**What the task asks**
Print, word for word, the opening line of the data below and every line after it through the line that contains "2. Install v2", but not the pictures.

[Document images with source code]
=====
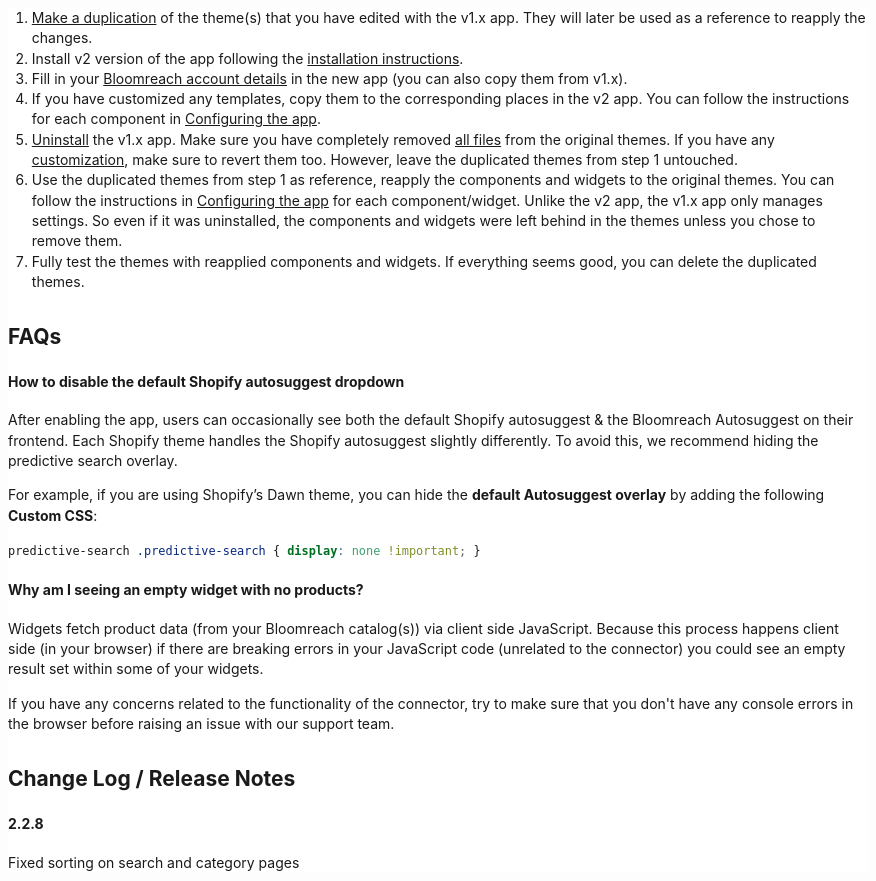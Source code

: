 1. [Make a duplication](https://help.shopify.com/en/manual/online-store/themes/managing-themes/duplicating-themes) of the theme(s) that you have edited with the v1.x app. They will later be used as a reference to reapply the changes.
2. Install v2 version of the app following the [installation instructions](@docs:shopify-app-user-guide#installation).
3. Fill in your [Bloomreach account details](@docs:shopify-app-user-guide#linking-the-application-to-your-bloomreach-account) in the new app (you can also copy them from v1.x).
4. If you have customized any templates, copy them to the corresponding places in the v2 app. You can follow the instructions for each component in [Configuring the app](@docs:shopify-app-user-guide#configuring-the-app).
5. [Uninstall](@docs:shopify-app-v1-user-guide#uninstalling-bloomreach) the v1.x app. Make sure you have completely removed [all files](https://documentation.bloomreach.com/discovery/docs/shopify-app-user-guide#bloomreach-files) from the original themes. If you have any [customization](@docs:shopify-app-v1-user-guide#customizing-bloomreach), make sure to revert them too. However, leave the duplicated themes from step 1 untouched.
6. Use the duplicated themes from step 1 as reference, reapply the components and widgets to the original themes. You can follow the instructions in [Configuring the app](@docs:shopify-app-user-guide#configuring-the-app) for each component/widget. Unlike the v2 app, the v1.x app only manages settings. So even if it was uninstalled, the components and widgets were left behind in the themes unless you chose to remove them.
7. Fully test the themes with reapplied components and widgets. If everything seems good, you can delete the duplicated themes.

## FAQs

#### How to disable the default Shopify autosuggest dropdown

After enabling the app, users can occasionally see both the default Shopify autosuggest & the Bloomreach Autosuggest on their frontend. Each Shopify theme handles the Shopify autosuggest slightly differently. To avoid this, we recommend hiding the predictive search overlay.

For example, if you are using Shopify’s Dawn theme, you can hide the **default Autosuggest overlay** by adding the following **Custom CSS**:

```css Hide default Autosuggest overlay
predictive-search .predictive-search { display: none !important; }
```

#### Why am I seeing an empty widget with no products?

Widgets fetch product data (from your Bloomreach catalog(s)) via client side JavaScript. Because this process happens client side (in your browser) if there are breaking errors in your JavaScript code (unrelated to the connector) you could see an empty result set within some of your widgets.

If you have any concerns related to the functionality of the connector, try to make sure that you don't have any console errors in the browser before raising an issue with our support team.

## Change Log / Release Notes

#### 2.2.8

Fixed sorting on search and category pages
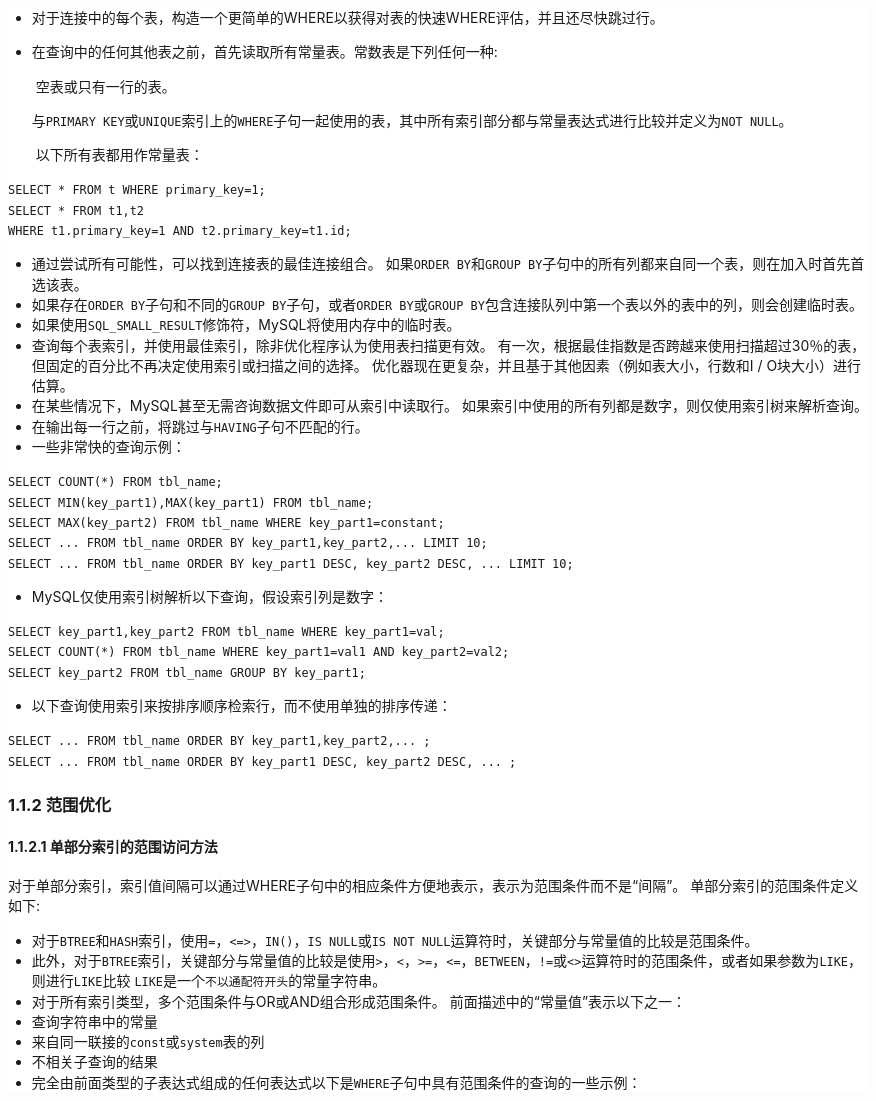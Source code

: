 - 对于连接中的每个表，构造一个更简单的WHERE以获得对表的快速WHERE评估，并且还尽快跳过行。

- 在查询中的任何其他表之前，首先读取所有常量表。常数表是下列任何一种:

  ​	空表或只有一行的表。

  ​	与`PRIMARY KEY`或`UNIQUE`索引上的`WHERE`子句一起使用的表，其中所有索引部分都与常量表达式进行比较并定义为`NOT NULL`。

  ​	以下所有表都用作常量表：

```mysql
SELECT * FROM t WHERE primary_key=1;
SELECT * FROM t1,t2
WHERE t1.primary_key=1 AND t2.primary_key=t1.id;
```

- 通过尝试所有可能性，可以找到连接表的最佳连接组合。 如果`ORDER BY`和`GROUP BY`子句中的所有列都来自同一个表，则在加入时首先首选该表。
- 如果存在`ORDER BY`子句和不同的`GROUP BY`子句，或者`ORDER BY`或`GROUP BY`包含连接队列中第一个表以外的表中的列，则会创建临时表。
- 如果使用`SQL_SMALL_RESULT`修饰符，MySQL将使用内存中的临时表。
- 查询每个表索引，并使用最佳索引，除非优化程序认为使用表扫描更有效。 有一次，根据最佳指数是否跨越来使用扫描超过30％的表，但固定的百分比不再决定使用索引或扫描之间的选择。 优化器现在更复杂，并且基于其他因素（例如表大小，行数和I / O块大小）进行估算。
- 在某些情况下，MySQL甚至无需咨询数据文件即可从索引中读取行。 如果索引中使用的所有列都是数字，则仅使用索引树来解析查询。
- 在输出每一行之前，将跳过与`HAVING`子句不匹配的行。
- 一些非常快的查询示例：

```mysql
SELECT COUNT(*) FROM tbl_name;
SELECT MIN(key_part1),MAX(key_part1) FROM tbl_name;
SELECT MAX(key_part2) FROM tbl_name WHERE key_part1=constant;
SELECT ... FROM tbl_name ORDER BY key_part1,key_part2,... LIMIT 10;
SELECT ... FROM tbl_name ORDER BY key_part1 DESC, key_part2 DESC, ... LIMIT 10;
```

- MySQL仅使用索引树解析以下查询，假设索引列是数字：

```mysql
SELECT key_part1,key_part2 FROM tbl_name WHERE key_part1=val;
SELECT COUNT(*) FROM tbl_name WHERE key_part1=val1 AND key_part2=val2;
SELECT key_part2 FROM tbl_name GROUP BY key_part1;
```

- 以下查询使用索引来按排序顺序检索行，而不使用单独的排序传递：

```mysql
SELECT ... FROM tbl_name ORDER BY key_part1,key_part2,... ;
SELECT ... FROM tbl_name ORDER BY key_part1 DESC, key_part2 DESC, ... ;
```

### 1.1.2 范围优化

#### 1.1.2.1 单部分索引的范围访问方法

对于单部分索引，索引值间隔可以通过WHERE子句中的相应条件方便地表示，表示为范围条件而不是“间隔”。
单部分索引的范围条件定义如下:
- 对于`BTREE`和`HASH`索引，使用`=`，`<=>`，`IN()`，`IS NULL`或`IS NOT NULL`运算符时，关键部分与常量值的比较是范围条件。
- 此外，对于`BTREE`索引，关键部分与常量值的比较是使用`>`，`<`，`>=`，`<=`，`BETWEEN`，`!=`或`<>`运算符时的范围条件，或者如果参数为`LIKE`，则进行`LIKE`比较 `LIKE`是一个`不以通配符开头`的常量字符串。
- 对于所有索引类型，多个范围条件与OR或AND组合形成范围条件。
前面描述中的“常量值”表示以下之一：
- 查询字符串中的常量
- 来自同一联接的`const`或`system`表的列
- 不相关子查询的结果
- 完全由前面类型的子表达式组成的任何表达式以下是`WHERE`子句中具有范围条件的查询的一些示例：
=====
**Exercise output**
Source code

: 1. [Make a duplication](https://help.shopify.com/en/manual/online-store/themes/managing-themes/duplicating-themes) of the theme(s) that you have edited with the v1.x app. They will later be used as a reference to reapply the changes.
2. Install v2 version of the app following the [installation instructions](@docs:shopify-app-user-guide#installation).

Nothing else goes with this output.